Copy out all lines of the listing below that hold "modeling".
+ + +
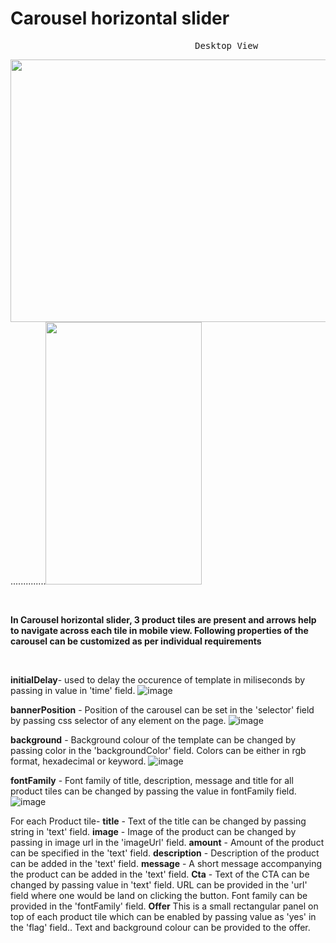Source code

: # Carousel horizontal slider
<pre>                                   Desktop View                                                            Mobile View             </pre>
<img src="" width="700" height="420">..............<img src="" width="250" height="420">

<p>&nbsp;</p>

**In Carousel horizontal slider, 3 product tiles are present and arrows help to navigate across each tile in mobile view.
Following properties of the carousel can be customized as per individual requirements**

<p>&nbsp;</p>

**initialDelay**- used to delay the occurence of template in miliseconds by passing in value in 'time' field.
![image](https://user-images.githubusercontent.com/101316657/166135677-bdf8e0e2-3942-48e5-b414-2f4c2ba6b234.png)

**bannerPosition** - Position of the carousel can be set in the 'selector' field by passing css selector of any element on the page.
![image](https://user-images.githubusercontent.com/101316657/166135977-feeac5be-9e09-4743-9a0d-97fa8c7e68a3.png)


**background** - Background colour of the template can be changed by passing color in the 'backgroundColor' field. Colors can be either in rgb format, hexadecimal or keyword.
![image](https://user-images.githubusercontent.com/101316657/166135993-fcfcceaa-e981-4424-bbbb-f00574aa7811.png)

**fontFamily** - Font family of title, description, message and title for all product tiles can be changed by passing the value in fontFamily field.
![image](https://user-images.githubusercontent.com/101316657/166136067-8ca84c31-f67e-4046-9608-f16f7a61eacf.png)

For each Product tile- 
**title** - Text of the title can be changed by passing string in 'text' field.
**image** - Image of the product can be changed by passing in image url in the 'imageUrl' field.
**amount** - Amount of the product can be specified in the 'text' field.
**description** - Description of the product can be added in the 'text' field.
**message** - A short message accompanying the product can be added in the 'text' field.
**Cta** - Text of the CTA can be changed by passing value in 'text' field. URL can be provided in the 'url' field where one would be land on clicking the button. Font family can be provided in the 'fontFamily' field.
**Offer** This is a small rectangular panel on top of each product tile which can be enabled by passing value as 'yes' in the 'flag' field.. Text and background colour can be provided to the offer.


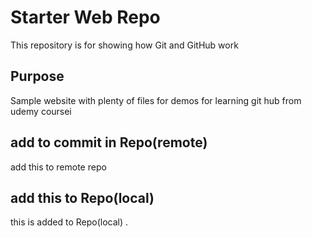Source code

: # Starter Web Repo

This repository is for showing how Git and GitHub work

## Purpose

Sample website with plenty of files for demos
for learning git hub from udemy coursei

## add to commit in Repo(remote) 

add this to remote repo


## add this to Repo(local) 
this is added to Repo(local) .
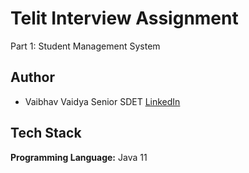 # Telit Interview Assignment


Part 1: Student Management System

## Author
- Vaibhav Vaidya Senior SDET
  [LinkedIn](https://www.linkedin.com/in/vaibhav-vaidya-328055104/)


## Tech Stack

**Programming Language:**  Java 11
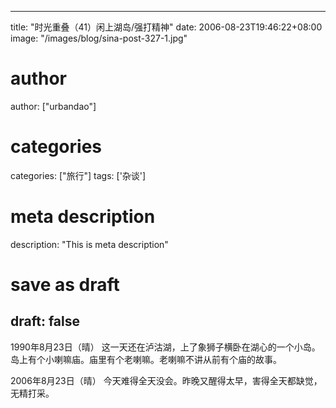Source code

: 
---
title: "时光重叠（41）闲上湖岛/强打精神"
date: 2006-08-23T19:46:22+08:00
image: "/images/blog/sina-post-327-1.jpg"
# author
author: ["urbandao"]
# categories
categories: ["旅行"]
tags: ['杂谈']
# meta description
description: "This is meta description"
# save as draft
draft: false
---

1990年8月23日（晴）
这一天还在泸沽湖，上了象狮子横卧在湖心的一个小岛。岛上有个小喇嘛庙。庙里有个老喇嘛。老喇嘛不讲从前有个庙的故事。

2006年8月23日（晴）
今天难得全天没会。昨晚又醒得太早，害得全天都缺觉，无精打采。
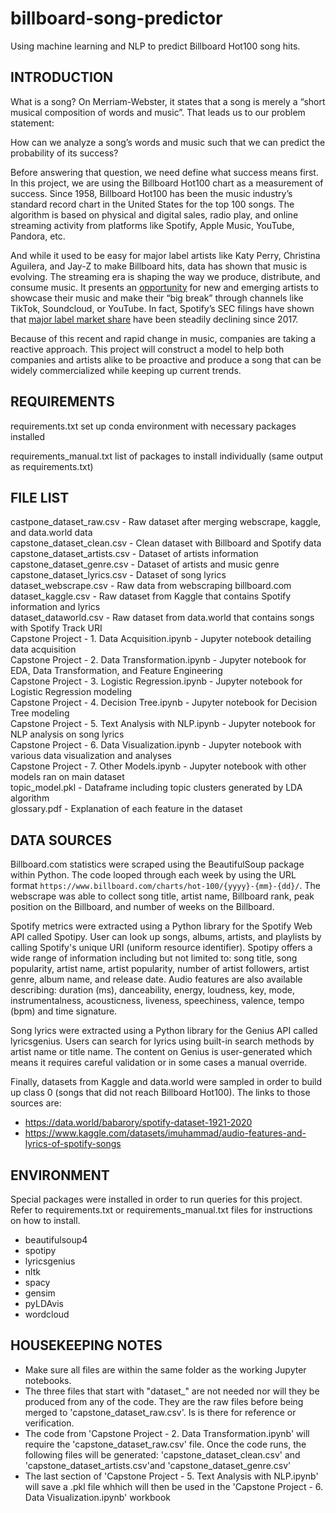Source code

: # billboard-song-predictor
Using machine learning and NLP to predict Billboard Hot100 song hits.

INTRODUCTION
---------------
What is a song? On Merriam-Webster, it states that a song is merely a “short musical composition of words and music”. That leads us to our problem statement: 

How can we analyze a song’s words and music such that we can predict the probability of its success?
    
Before answering that question, we need define what success means first. In this project, we are using the Billboard Hot100 chart as a measurement of success. Since 1958, Billboard Hot100 has been the music industry’s standard record chart in the United States for the top 100 songs. The algorithm is based on physical and digital sales, radio play, and online streaming activity from platforms like Spotify, Apple Music, YouTube, Pandora, etc. 

And while it used to be easy for major label artists like Katy Perry, Christina Aguilera, and Jay-Z to make Billboard hits, data has shown that music is evolving. The streaming era is shaping the way we produce, distribute, and consume music. It presents an [opportunity](https://firston.soundcloud.com/) for new and emerging artists to showcase their music and make their “big break” through channels like TikTok, Soundcloud, or YouTube. In fact, Spotify’s SEC filings have shown that [major label market share](https://www.musicbusinessworldwide.com/slowly-but-surely-the-major-labels-dominance-of-spotify-is-declining/) have been steadily declining since 2017. 

Because of this recent and rapid change in music, companies are taking a reactive approach. This project will construct a model to help both companies and artists alike to be proactive and produce a song that can be widely commercialized while keeping up current trends.



REQUIREMENTS
---------------
requirements.txt                                    set up conda environment with necessary packages installed

requirements_manual.txt                             list of packages to install individually (same output as requirements.txt)


FILE LIST
---------------
castpone_dataset_raw.csv - Raw dataset after merging webscrape, kaggle, and data.world data
<br>capstone_dataset_clean.csv - Clean dataset with Billboard and Spotify data
<br>capstone_dataset_artists.csv - Dataset of artists information
<br>capstone_dataset_genre.csv - Dataset of artists and music genre
<br>capstone_dataset_lyrics.csv - Dataset of song lyrics
<br>dataset_webscrape.csv - Raw data from webscraping billboard.com
<br>dataset_kaggle.csv - Raw dataset from Kaggle that contains Spotify information and lyrics
<br>dataset_dataworld.csv - Raw dataset from data.world that contains songs with Spotify Track URI
<br>Capstone Project - 1. Data Acquisition.ipynb - Jupyter notebook detailing data acquisition
<br>Capstone Project - 2. Data Transformation.ipynb - Jupyter notebook for EDA, Data Transformation, and Feature Engineering
<br>Capstone Project - 3. Logistic Regression.ipynb - Jupyter notebook for Logistic Regression modeling
<br>Capstone Project - 4. Decision Tree.ipynb - Jupyter notebook for Decision Tree modeling
<br>Capstone Project - 5. Text Analysis with NLP.ipynb - Jupyter notebook for NLP analysis on song lyrics
<br>Capstone Project - 6. Data Visualization.ipynb - Jupyter notebook with various data visualization and analyses
<br>Capstone Project - 7. Other Models.ipynb - Jupyter notebook with other models ran on main dataset
<br>topic_model.pkl - Dataframe including topic clusters generated by LDA algorithm
<br>glossary.pdf - Explanation of each feature in the dataset


DATA SOURCES
---------------
Billboard.com statistics were scraped using the BeautifulSoup package within Python. The code looped through each week by using the URL format `https://www.billboard.com/charts/hot-100/{yyyy}-{mm}-{dd}/`. The webscrape was able to collect song title, artist name, Billboard rank, peak position on the Billboard, and number of weeks on the Billboard.

Spotify metrics were extracted using a Python library for the Spotify Web API called Spotipy. User can look up songs, albums, artists, and playlists by calling Spotify's unique URI (uniform resource identifier). Spotipy offers a wide range of information including but not limited to: song title, song popularity, artist name, artist popularity, number of artist followers, artist genre, album name, and release date. Audio features are also available describing: duration (ms), danceability, energy, loudness, key, mode, instrumentalness, acousticness, liveness, speechiness, valence, tempo (bpm) and time signature.

Song lyrics were extracted using a Python library for the Genius API called lyricsgenius. Users can search for lyrics using built-in search methods by artist name or title name. The content on Genius is user-generated which means it requires careful validation or in some cases a manual override.

Finally, datasets from Kaggle and data.world were sampled in order to build up class 0 (songs that did not reach Billboard Hot100). The links to those sources are:
- https://data.world/babarory/spotify-dataset-1921-2020
- https://www.kaggle.com/datasets/imuhammad/audio-features-and-lyrics-of-spotify-songs


ENVIRONMENT
---------------
Special packages were installed in order to run queries for this project. Refer to requirements.txt or requirements_manual.txt files for instructions on how to install.

- beautifulsoup4
- spotipy
- lyricsgenius
- nltk
- spacy
- gensim
- pyLDAvis
- wordcloud


HOUSEKEEPING NOTES
---------------
- Make sure all files are within the same folder as the working Jupyter notebooks.
- The three files that start with "dataset_" are not needed nor will they be produced from any of the code. They are the raw files before being merged to 'capstone_dataset_raw.csv'. Is is there for reference or verification.
- The code from 'Capstone Project - 2. Data Transformation.ipynb' will require the 'capstone_dataset_raw.csv' file. Once the code runs, the following files will be generated: 'capstone_dataset_clean.csv' and 'capstone_dataset_artists.csv'and 'capstone_dataset_genre.csv'
- The last section of 'Capstone Project - 5. Text Analysis with NLP.ipynb' will save a .pkl file whhich will then be used in the 'Capstone Project - 6. Data Visualization.ipynb' workbook
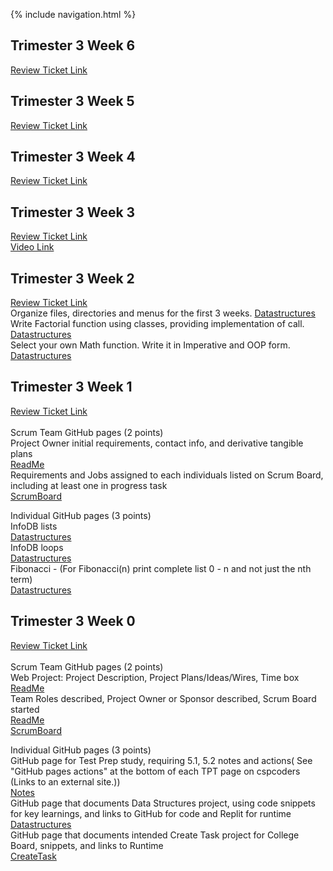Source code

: {% include navigation.html %}

## Trimester 3 Week 6
<a href="https://github.com/Ethan-Gravin25/TLDEWEthanG/issues/7"> Review Ticket Link </a>

## Trimester 3 Week 5
<a href="https://github.com/Ethan-Gravin25/TLDEWEthanG/issues/6"> Review Ticket Link </a>

## Trimester 3 Week 4
<a href="https://github.com/Ethan-Gravin25/TLDEWEthanG/issues/5"> Review Ticket Link </a>

## Trimester 3 Week 3
<a href="https://github.com/Ethan-Gravin25/TLDEWEthanG/issues/4"> Review Ticket Link </a>
<br>
<a href="https://youtu.be/DD48iJp_4nY"> Video Link </a>

## Trimester 3 Week 2
<a href="https://github.com/Ethan-Gravin25/TLDEWEthanG/issues/3"> Review Ticket Link </a>
<br>
Organize files, directories and menus for the first 3 weeks. 
<a href="https://ethan-gravin25.github.io/TLDEWEthanG/datastructures"> Datastructures</a>
<br>
Write Factorial function using classes, providing implementation of call.
<a href="https://ethan-gravin25.github.io/TLDEWEthanG/datastructures"> Datastructures</a>
<br>
Select your own Math function. Write it in Imperative and OOP form. 
<a href="https://ethan-gravin25.github.io/TLDEWEthanG/datastructures"> Datastructures</a>
<br>

## Trimester 3 Week 1
<a href="https://github.com/Ethan-Gravin25/TLDEWEthanG/issues/2"> Review Ticket Link </a>
<br>
<br>
Scrum Team GitHub pages (2 points)
<br>
Project Owner initial requirements, contact info, and derivative tangible plans
<br>
<a href="https://github.com/Ethan-Gravin25/TLDEW/blob/main/README.md"> ReadMe</a>
<br>
Requirements and Jobs assigned to each individuals listed on Scrum Board, including at least one in progress task
<br>
<a href="https://github.com/Ethan-Gravin25/TLDEW/projects/1"> ScrumBoard</a>
<br>

Individual GitHub pages (3 points)
<br>
InfoDB lists
<br>
<a href="https://ethan-gravin25.github.io/TLDEWEthanG/datastructures"> Datastructures</a>
<br>
InfoDB loops
<br>
<a href="https://ethan-gravin25.github.io/TLDEWEthanG/datastructures"> Datastructures</a>
<br>
Fibonacci - (For Fibonacci(n)  print complete list 0 - n  and not just the nth term)
<br>
<a href="https://ethan-gravin25.github.io/TLDEWEthanG/datastructures"> Datastructures</a>

## Trimester 3 Week 0 
<a href="https://github.com/Ethan-Gravin25/TLDEWEthanG/issues/1"> Review Ticket Link </a>
<br>
<br>
Scrum Team GitHub pages (2 points)
<br>
Web Project: Project Description, Project Plans/Ideas/Wires, Time box
<br>
<a href="https://github.com/Ethan-Gravin25/TLDEW/blob/main/README.md"> ReadMe</a>
<br>
Team Roles described, Project Owner or Sponsor described, Scrum Board started
<br>
<a href="https://github.com/Ethan-Gravin25/TLDEW/blob/main/README.md"> ReadMe</a>
<br>
<a href="https://github.com/Ethan-Gravin25/TLDEW/projects/1"> ScrumBoard</a>
<br>

Individual GitHub pages (3 points)
<br>
GitHub page for Test Prep study, requiring 5.1, 5.2 notes and actions( See "GitHub pages actions" at the bottom of each TPT page on cspcoders (Links to an external site.))
<br>
<a href="https://ethan-gravin25.github.io/TLDEWEthanG/notes"> Notes</a>
<br>
GitHub page that documents Data Structures project, using code snippets for key learnings, and links to  GitHub for code and Replit for runtime
<br>
<a href="https://ethan-gravin25.github.io/TLDEWEthanG/datastructures"> Datastructures</a>
<br>
GitHub page that documents intended Create Task project for College Board, snippets, and links to Runtime
<br>
<a href="https://ethan-gravin25.github.io/TLDEWEthanG/createtask"> CreateTask</a>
+ + +
Task response:
<br>Capstone Project - 3. Logistic Regression.ipynb - Jupyter notebook for Logistic Regression modeling
<br>Capstone Project - 4. Decision Tree.ipynb - Jupyter notebook for Decision Tree modeling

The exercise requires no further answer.